(Excerpted data begins)

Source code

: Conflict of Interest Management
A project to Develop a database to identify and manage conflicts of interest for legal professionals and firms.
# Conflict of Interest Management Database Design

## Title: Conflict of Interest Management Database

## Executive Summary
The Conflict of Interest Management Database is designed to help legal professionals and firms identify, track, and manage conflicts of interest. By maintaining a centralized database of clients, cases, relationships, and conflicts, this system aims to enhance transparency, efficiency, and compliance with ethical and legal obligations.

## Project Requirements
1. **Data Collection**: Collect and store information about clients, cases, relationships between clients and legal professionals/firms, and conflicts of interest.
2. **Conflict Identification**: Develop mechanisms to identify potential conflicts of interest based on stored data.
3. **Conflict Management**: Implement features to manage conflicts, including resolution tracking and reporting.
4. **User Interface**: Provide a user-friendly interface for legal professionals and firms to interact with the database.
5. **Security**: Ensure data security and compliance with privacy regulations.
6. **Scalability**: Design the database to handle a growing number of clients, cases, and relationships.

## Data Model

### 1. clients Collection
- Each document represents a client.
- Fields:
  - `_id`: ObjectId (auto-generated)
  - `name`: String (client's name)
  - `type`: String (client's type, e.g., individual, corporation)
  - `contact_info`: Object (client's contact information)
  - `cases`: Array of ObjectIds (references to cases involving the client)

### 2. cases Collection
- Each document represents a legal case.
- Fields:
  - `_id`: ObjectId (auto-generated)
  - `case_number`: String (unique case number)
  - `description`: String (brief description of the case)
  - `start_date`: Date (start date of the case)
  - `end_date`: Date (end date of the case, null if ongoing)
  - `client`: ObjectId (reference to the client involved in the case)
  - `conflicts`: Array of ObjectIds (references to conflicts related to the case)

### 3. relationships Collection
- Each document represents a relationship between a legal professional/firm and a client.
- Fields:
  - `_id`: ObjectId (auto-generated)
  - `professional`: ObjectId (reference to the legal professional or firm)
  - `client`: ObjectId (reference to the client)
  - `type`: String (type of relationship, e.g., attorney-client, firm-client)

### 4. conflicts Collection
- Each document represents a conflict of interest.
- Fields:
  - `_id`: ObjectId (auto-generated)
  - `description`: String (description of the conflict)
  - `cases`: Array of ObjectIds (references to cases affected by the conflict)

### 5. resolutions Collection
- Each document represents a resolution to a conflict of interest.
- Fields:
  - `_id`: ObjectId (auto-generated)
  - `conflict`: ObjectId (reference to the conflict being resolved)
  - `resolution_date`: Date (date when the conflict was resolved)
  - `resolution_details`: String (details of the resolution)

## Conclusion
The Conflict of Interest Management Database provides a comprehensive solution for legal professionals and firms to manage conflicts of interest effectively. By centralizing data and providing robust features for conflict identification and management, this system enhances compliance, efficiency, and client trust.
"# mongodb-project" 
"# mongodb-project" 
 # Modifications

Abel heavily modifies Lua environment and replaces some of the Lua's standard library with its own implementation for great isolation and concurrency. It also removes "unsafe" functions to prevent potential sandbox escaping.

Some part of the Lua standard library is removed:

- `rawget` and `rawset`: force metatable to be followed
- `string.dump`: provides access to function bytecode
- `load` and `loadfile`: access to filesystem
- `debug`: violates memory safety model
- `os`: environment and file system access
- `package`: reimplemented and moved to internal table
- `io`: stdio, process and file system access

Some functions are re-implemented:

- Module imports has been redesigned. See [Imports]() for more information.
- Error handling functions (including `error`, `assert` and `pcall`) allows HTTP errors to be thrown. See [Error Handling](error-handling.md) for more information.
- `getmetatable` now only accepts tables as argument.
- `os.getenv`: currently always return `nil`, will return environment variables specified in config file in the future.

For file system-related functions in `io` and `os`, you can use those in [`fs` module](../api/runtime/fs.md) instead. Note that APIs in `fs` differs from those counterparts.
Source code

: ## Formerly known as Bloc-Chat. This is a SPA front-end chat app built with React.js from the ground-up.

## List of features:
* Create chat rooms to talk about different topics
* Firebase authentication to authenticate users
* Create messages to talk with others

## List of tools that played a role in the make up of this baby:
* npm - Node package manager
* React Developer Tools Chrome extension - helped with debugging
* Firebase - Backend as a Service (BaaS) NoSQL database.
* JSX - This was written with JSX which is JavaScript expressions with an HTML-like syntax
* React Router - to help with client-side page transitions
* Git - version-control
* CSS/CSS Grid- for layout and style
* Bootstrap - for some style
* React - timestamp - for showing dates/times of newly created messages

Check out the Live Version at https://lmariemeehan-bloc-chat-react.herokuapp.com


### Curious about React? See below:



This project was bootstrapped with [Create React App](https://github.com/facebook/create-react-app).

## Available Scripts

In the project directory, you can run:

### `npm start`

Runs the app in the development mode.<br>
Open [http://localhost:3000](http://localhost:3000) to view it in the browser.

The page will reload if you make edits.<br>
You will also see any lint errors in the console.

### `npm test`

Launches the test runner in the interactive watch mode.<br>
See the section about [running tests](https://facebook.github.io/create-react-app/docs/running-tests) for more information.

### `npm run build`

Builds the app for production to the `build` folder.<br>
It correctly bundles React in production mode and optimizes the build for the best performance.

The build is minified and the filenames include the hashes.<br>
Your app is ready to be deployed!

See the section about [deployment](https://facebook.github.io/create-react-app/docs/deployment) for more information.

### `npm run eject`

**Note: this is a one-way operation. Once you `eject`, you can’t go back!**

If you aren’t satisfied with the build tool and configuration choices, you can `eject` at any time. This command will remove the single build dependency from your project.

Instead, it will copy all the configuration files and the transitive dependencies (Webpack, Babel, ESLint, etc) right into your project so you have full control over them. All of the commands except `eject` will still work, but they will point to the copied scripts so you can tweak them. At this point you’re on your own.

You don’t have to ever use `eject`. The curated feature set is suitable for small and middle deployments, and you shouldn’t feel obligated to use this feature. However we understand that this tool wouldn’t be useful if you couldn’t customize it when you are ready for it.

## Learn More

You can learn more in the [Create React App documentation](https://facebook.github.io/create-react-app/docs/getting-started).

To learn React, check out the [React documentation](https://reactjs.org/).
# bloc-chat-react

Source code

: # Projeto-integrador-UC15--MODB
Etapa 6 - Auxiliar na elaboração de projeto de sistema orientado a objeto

(Excerpted data ends)

Problem statement :: For the string "type", return every line of the data where it appears.

Result for this exercise ::
  - `type`: String (client's type, e.g., individual, corporation)
  - `type`: String (type of relationship, e.g., attorney-client, firm-client)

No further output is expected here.